Prevaleció el dictamen de la comisión, y es de advertir que, entre los señores que le impugnaban, y repelían la sanción real con veto absoluto o suspensivo, habíalos de opiniones las más encontradas. Sucedía esto con frecuencia en las materias políticas: y diputados, como el señor Terreros, muy aferrados en las eclesiásticas, eran de los primeros a escatimar las facultades del rey, y a contrastar a los intentos de la potestad ejecutiva.
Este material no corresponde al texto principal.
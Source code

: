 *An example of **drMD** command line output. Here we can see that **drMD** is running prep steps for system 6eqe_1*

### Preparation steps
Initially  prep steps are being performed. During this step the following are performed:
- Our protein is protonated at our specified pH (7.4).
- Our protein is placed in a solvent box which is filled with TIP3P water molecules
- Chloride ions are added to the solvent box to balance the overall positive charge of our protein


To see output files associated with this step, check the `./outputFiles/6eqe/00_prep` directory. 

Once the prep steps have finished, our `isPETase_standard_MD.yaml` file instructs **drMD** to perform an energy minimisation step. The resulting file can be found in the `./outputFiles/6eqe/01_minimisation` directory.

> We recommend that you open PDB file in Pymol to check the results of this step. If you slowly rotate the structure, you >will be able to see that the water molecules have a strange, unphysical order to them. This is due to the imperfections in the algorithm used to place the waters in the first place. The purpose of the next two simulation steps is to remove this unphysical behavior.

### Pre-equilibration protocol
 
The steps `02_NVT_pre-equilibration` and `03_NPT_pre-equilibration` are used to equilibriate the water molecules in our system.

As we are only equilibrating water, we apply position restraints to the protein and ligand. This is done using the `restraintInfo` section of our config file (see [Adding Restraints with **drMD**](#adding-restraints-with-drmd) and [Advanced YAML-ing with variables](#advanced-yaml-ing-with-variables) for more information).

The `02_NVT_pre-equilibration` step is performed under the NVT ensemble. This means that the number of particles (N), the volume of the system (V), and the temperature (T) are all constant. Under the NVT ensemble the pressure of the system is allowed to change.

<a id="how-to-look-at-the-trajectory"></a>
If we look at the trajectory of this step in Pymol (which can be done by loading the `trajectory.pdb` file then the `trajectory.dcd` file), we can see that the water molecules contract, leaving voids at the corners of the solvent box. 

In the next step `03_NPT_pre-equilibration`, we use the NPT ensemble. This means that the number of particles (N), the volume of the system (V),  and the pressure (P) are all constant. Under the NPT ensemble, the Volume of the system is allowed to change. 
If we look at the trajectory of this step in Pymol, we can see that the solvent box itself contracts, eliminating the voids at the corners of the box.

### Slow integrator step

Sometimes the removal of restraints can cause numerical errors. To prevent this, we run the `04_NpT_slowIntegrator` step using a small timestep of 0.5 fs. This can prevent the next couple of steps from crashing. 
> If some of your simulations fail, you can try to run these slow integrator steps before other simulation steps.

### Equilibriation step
En este artículo 3.º establecíase la diputación permanente de cortes, y se especificaba el modo y la ocasión de convocar a cortes extraordinarias. Se componía ahora la primera de siete individuos escogidos por las mismas cortes, a cuyo cargo quedaba durante la separación de las últimas velar sobre la observancia de las leyes, y en especial de las fundamentales, sin que eso le diera ninguna otra autoridad en la materia. Antiguamente se conocía un cuerpo parecido en los reinos de Aragón, y en la actualidad en Navarra y juntas de las provincias vascongadas y Asturias. Nunca en Castilla hasta que se unieron las coronas y se confundieron las cortes principales de la monarquía en unas solas. Entonces apareció una sombra vana a que se dio nombre de diputación, compuesta también de siete individuos que se nombraban y sorteaban por las ciudades de voto en cortes. Pudo ser útil semejante institución en reinos pequeños, cuando la representación de los pueblos no se juntaba por lo común todos los años, y cuando no había imprenta o se desconocía la libertad de ella, en cuyo caso era la diputación, según expresó oportunamente el señor Capmany, «el censor público del supremo poder.» Pero ahora, si se ceñía este cuerpo a las facultades que le daba la constitución, era nula e inútil su censura al lado de la pública; si las traspasaba, además de excederse, no servía su presencia sino para entorpecer y molestar al gobierno. Tuvieron por conveniente las cortes respetar reliquia tan antigua de nuestras libertades, confiándole también la policía interior del cuerpo, y la facultad de llamar en determinados casos a cortes extraordinarias.